» WHAT YOU ARE ASKED TO DO
Every line below from the one with "names or whatever)" through the one with "The first part" is to be repeated exactly, with no picture among them.

» MATERIAL FOR THE TASK
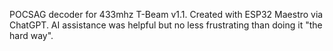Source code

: POCSAG decoder for 433mhz T-Beam v1.1. Created with ESP32 Maestro via ChatGPT. AI assistance was helpful but no less frustrating than doing it "the hard way". 
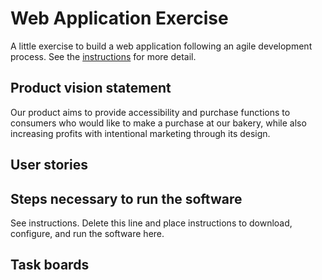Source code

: # Web Application Exercise

A little exercise to build a web application following an agile development process. See the [instructions](instructions.md) for more detail.

## Product vision statement

Our product aims to provide accessibility and purchase functions to consumers who would like to make a purchase at our bakery, while also increasing profits with intentional marketing through its design.

## User stories



## Steps necessary to run the software

See instructions. Delete this line and place instructions to download, configure, and run the software here.

## Task boards
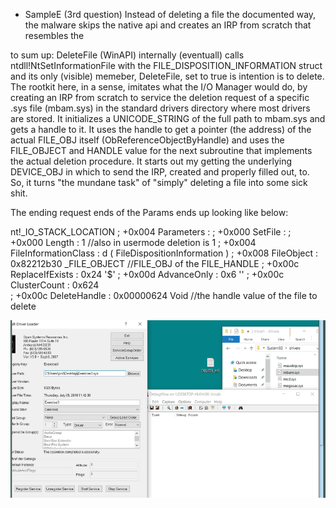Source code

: 
* SampleE (3rd question)
Instead of deleting a file the documented way, the malware skips the native api
and creates an IRP from scratch that resembles the 

to sum up: DeleteFile (WinAPI) internally (eventuall) calls ntdll!NtSetInformationFile with the
FILE_DISPOSITION_INFORMATION struct and its only (visible) memeber, DeleteFile,
set to true is intention is to delete.   The rootkit here, in a sense, imitates what 
the I/O Manager would do, by creating an IRP from scratch to service the deletion request of a specific .sys file (mbam.sys) in the standard drivers directory where most drivers are stored.  It initializes a UNICODE_STRING of the full path to mbam.sys and gets a handle to it.  It uses the handle to get a pointer (the address) of the actual FILE_OBJ itself (ObReferenceObjectByHandle)  and uses the FILE_OBJECT and HANDLE value for the next subroutine that implements the actual deletion procedure.  It starts out my getting the underlying DEVICE_OBJ in which to send the IRP, created and properly filled out, to.  So, it turns "the mundane task" of "simply" deleting a file into some sick shit.

The ending request ends of the Params ends up looking like below: 
 
 nt!_IO_STACK_LOCATION
;    +0x004 Parameters          :
;       +0x000 SetFile             :
;          +0x000 Length              : 1 //also in usermode deletion is 1
;          +0x004 FileInformationClass : d ( FileDispositionInformation )
;          +0x008 FileObject          : 0x82212b30 _FILE_OBJECT  //FILE_OBJ of the FILE_HANDLE
;          +0x00c ReplaceIfExists     : 0x24 '$'
;          +0x00d AdvanceOnly         : 0x6 ''
;          +0x00c ClusterCount        : 0x624   
;          +0x00c DeleteHandle        : 0x00000624 Void //the handle value of the file to delete



![Alt Text](irpdelete.gif)

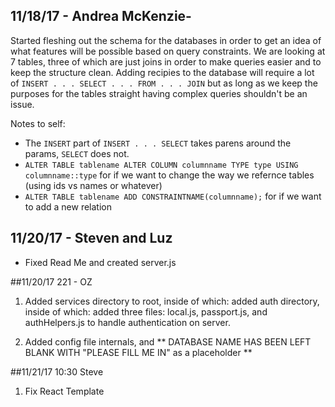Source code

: ## 11/18/17 - Andrea McKenzie- 
Started fleshing out the schema for the databases in order to get an idea of what features will be possible based on query constraints. We are looking at 7 tables, three of which are just joins in order to make queries easier and to keep the structure clean. Adding recipies to the database will require a lot of `INSERT . . . SELECT . . . FROM . . . JOIN` but as long as we keep the purposes for the tables straight having complex queries shouldn't be an issue. 

Notes to self:
- The `INSERT` part of `INSERT . . . SELECT` takes parens around the params, `SELECT` does not. 
- `ALTER TABLE tablename ALTER COLUMN columnname TYPE type USING columnname::type` for if we want to change the way we refernce tables (using ids vs names or whatever)
- `ALTER TABLE tablename ADD CONSTRAINTNAME(columnname);` for if we want to add a new relation

## 11/20/17 - Steven and Luz
- Fixed Read Me and created server.js 

##11/20/17 221 - OZ

1.  Added services directory to root, inside of which: added auth directory, inside of which: added three files: local.js, passport.js, and authHelpers.js to handle authentication on server.

2. Added config file internals, and
** DATABASE NAME HAS BEEN LEFT BLANK WITH "PLEASE FILL ME IN" as a placeholder **

##11/21/17 10:30 Steve
1. Fix React Template
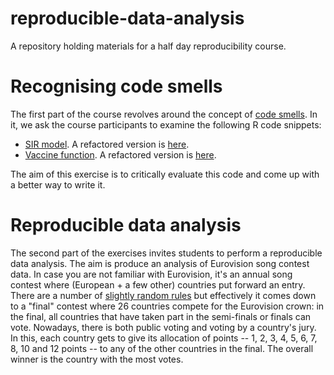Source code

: # reproducible-data-analysis
A repository holding materials for a half day reproducibility course.

# Recognising code smells
The first part of the course revolves around the concept of [code smells](https://refactoring.guru/refactoring/smells).
In it, we ask the course participants to examine the following R code snippets:

- [SIR model](https://github.com/ben18785/reproducible-data-analysis/blob/main/src/example_1.md). A refactored version is [here](https://github.com/ben18785/reproducible-data-analysis/blob/main/src/example_1_answer.md).
- [Vaccine function](https://github.com/ben18785/reproducible-data-analysis/blob/main/src/example_2.md). A refactored version is [here](https://github.com/ben18785/reproducible-data-analysis/blob/main/src/example_2.md).

The aim of this exercise is to critically evaluate this code and come up with a better way to write it.

# Reproducible data analysis
The second part of the exercises invites students to perform a reproducible data analysis. The aim is produce an analysis of Eurovision song contest data. In case you are not familiar with Eurovision, it's an annual song contest where (European + a few other) countries put forward an entry. There are a number of [slightly random rules](https://eurovision.tv/about/how-it-works) but effectively it comes down to a "final" contest where 26 countries compete for the Eurovision crown: in the final, all countries that have taken part in the semi-finals or finals can vote. Nowadays, there is both public voting and voting by a country's jury. In this, each country gets to give its allocation of points -- 1, 2, 3, 4, 5, 6, 7, 8, 10 and 12 points -- to any of the other countries in the final. The overall winner is the country with the most votes.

» WRITTEN ANSWER
- `ALTER TABLE tablename ALTER COLUMN columnname TYPE type USING columnname::type` for if we want to change the way we refernce tables (using ids vs names or whatever)
- `ALTER TABLE tablename ADD CONSTRAINTNAME(columnname);` for if we want to add a new relation

## 11/20/17 - Steven and Luz
- Fixed Read Me and created server.js 

##11/20/17 221 - OZ

1.  Added services directory to root, inside of which: added auth directory, inside of which: added three files: local.js, passport.js, and authHelpers.js to handle authentication on server.

2. Added config file internals, and
** DATABASE NAME HAS BEEN LEFT BLANK WITH "PLEASE FILL ME IN" as a placeholder **

##11/21/17 10:30 Steve
1. Fix React Template
Source code

: # reproducible-data-analysis
A repository holding materials for a half day reproducibility course.

# Recognising code smells
The first part of the course revolves around the concept of [code smells](https://refactoring.guru/refactoring/smells).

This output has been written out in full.